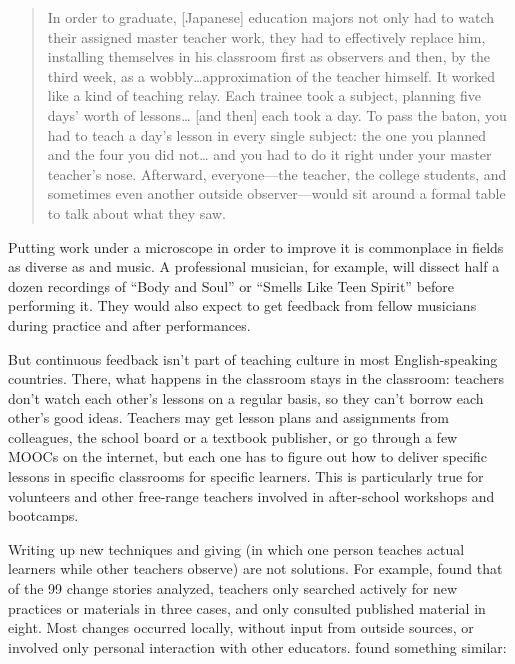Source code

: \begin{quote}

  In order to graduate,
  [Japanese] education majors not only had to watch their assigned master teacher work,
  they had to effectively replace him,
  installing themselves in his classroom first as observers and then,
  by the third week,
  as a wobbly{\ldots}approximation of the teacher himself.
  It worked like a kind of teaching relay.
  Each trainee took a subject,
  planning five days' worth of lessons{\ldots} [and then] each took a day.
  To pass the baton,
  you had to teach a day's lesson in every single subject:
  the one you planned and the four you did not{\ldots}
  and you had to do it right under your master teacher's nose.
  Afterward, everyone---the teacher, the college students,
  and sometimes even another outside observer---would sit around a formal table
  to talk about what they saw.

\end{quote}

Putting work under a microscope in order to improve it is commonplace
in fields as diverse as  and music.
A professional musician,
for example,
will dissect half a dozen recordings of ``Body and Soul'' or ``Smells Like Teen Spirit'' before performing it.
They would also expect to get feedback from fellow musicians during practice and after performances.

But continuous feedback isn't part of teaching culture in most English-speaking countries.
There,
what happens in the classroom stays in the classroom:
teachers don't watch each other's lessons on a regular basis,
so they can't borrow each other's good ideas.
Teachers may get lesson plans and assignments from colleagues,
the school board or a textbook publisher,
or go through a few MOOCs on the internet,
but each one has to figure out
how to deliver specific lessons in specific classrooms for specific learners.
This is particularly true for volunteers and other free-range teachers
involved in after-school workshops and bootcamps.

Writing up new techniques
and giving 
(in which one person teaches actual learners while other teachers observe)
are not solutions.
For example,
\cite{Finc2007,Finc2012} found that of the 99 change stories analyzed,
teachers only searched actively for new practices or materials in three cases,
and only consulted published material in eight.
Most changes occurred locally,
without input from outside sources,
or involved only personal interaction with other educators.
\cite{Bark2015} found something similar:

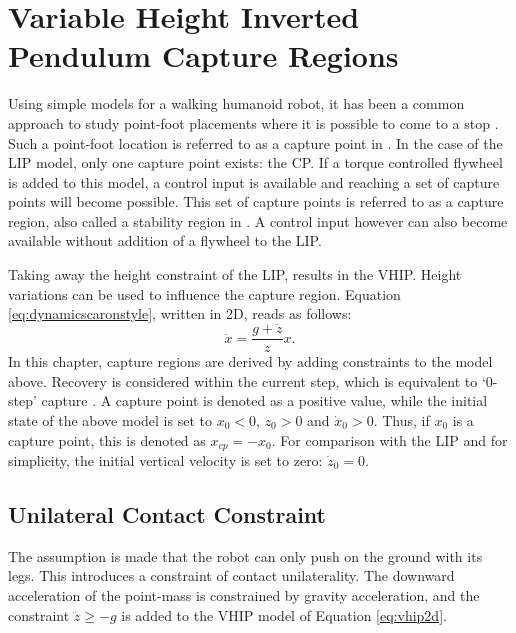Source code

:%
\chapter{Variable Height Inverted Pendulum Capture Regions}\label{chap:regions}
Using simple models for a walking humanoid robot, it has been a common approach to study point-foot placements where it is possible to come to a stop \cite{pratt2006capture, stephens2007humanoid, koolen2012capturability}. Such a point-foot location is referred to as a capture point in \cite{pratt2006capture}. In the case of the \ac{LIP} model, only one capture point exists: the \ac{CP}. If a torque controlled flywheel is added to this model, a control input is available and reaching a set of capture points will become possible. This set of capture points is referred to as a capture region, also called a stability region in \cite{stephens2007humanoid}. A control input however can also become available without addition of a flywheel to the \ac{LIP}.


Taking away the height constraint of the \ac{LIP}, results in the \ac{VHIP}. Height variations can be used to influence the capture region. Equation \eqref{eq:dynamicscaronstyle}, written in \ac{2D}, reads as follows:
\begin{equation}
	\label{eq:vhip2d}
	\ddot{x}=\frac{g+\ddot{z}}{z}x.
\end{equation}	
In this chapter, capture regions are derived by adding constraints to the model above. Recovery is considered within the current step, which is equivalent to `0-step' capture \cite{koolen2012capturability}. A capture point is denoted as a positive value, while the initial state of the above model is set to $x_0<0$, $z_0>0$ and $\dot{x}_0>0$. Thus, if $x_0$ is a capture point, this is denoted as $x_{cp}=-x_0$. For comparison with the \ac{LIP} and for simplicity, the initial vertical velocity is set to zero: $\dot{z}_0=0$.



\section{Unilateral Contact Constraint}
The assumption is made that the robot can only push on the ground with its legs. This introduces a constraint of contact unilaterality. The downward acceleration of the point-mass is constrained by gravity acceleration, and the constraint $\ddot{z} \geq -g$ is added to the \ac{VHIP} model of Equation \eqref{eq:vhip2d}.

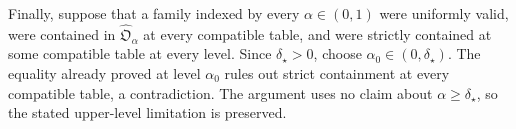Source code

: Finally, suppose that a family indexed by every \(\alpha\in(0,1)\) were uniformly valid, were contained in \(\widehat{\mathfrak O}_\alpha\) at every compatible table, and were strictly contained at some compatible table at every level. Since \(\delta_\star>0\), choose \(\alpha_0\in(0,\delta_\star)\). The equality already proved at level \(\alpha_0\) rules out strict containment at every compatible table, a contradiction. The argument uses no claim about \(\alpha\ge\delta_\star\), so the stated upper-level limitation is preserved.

★ ★ ★ ★ ★ ★ ★

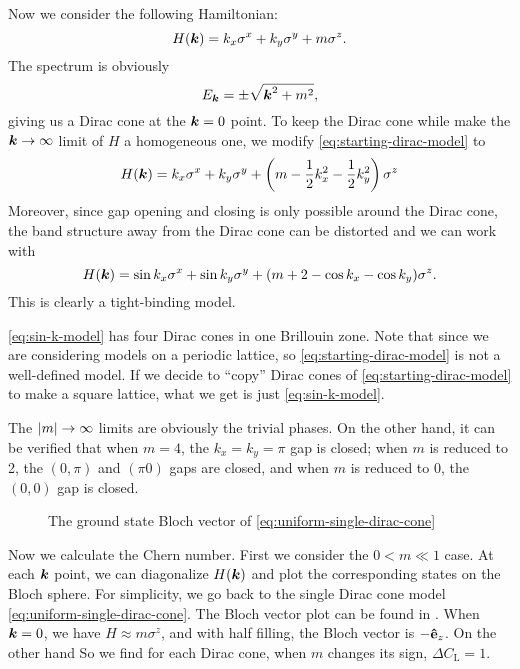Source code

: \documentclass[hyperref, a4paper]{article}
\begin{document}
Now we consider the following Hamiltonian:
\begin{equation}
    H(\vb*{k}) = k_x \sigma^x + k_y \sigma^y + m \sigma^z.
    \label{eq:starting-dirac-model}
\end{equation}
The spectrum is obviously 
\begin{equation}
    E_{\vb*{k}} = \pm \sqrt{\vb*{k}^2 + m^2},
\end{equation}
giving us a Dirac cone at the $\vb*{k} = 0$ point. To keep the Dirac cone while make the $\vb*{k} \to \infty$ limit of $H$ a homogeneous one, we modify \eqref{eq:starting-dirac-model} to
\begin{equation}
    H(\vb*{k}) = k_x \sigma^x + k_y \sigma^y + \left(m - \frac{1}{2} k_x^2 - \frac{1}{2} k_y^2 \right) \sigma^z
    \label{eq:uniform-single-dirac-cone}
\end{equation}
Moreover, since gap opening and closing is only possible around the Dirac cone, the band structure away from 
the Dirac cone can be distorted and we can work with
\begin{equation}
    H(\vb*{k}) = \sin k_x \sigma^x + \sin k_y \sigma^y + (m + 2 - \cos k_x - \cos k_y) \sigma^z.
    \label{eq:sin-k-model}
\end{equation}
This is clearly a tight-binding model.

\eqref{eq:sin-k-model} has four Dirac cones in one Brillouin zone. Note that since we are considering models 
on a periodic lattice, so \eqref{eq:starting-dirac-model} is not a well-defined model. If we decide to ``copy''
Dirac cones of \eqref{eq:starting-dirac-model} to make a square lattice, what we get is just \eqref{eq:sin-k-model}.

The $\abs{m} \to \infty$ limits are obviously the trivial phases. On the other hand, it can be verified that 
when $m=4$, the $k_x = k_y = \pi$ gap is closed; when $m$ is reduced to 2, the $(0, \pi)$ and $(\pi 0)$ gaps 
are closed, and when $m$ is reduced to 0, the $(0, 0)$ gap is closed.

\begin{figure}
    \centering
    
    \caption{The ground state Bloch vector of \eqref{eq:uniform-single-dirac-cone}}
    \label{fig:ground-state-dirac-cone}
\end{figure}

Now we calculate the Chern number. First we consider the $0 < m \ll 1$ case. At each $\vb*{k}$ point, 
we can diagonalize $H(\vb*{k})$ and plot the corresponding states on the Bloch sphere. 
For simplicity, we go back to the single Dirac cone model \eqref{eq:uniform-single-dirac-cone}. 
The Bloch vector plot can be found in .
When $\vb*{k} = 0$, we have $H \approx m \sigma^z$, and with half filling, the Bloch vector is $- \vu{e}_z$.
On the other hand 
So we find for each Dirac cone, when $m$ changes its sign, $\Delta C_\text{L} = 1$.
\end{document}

★ ★ ★ ★ ★ ★ ★

Show each line from the material above where the string "then" can be found.

◆ **Final answer**
  installing themselves in his classroom first as observers and then,
  planning five days' worth of lessons{\ldots} [and then] each took a day.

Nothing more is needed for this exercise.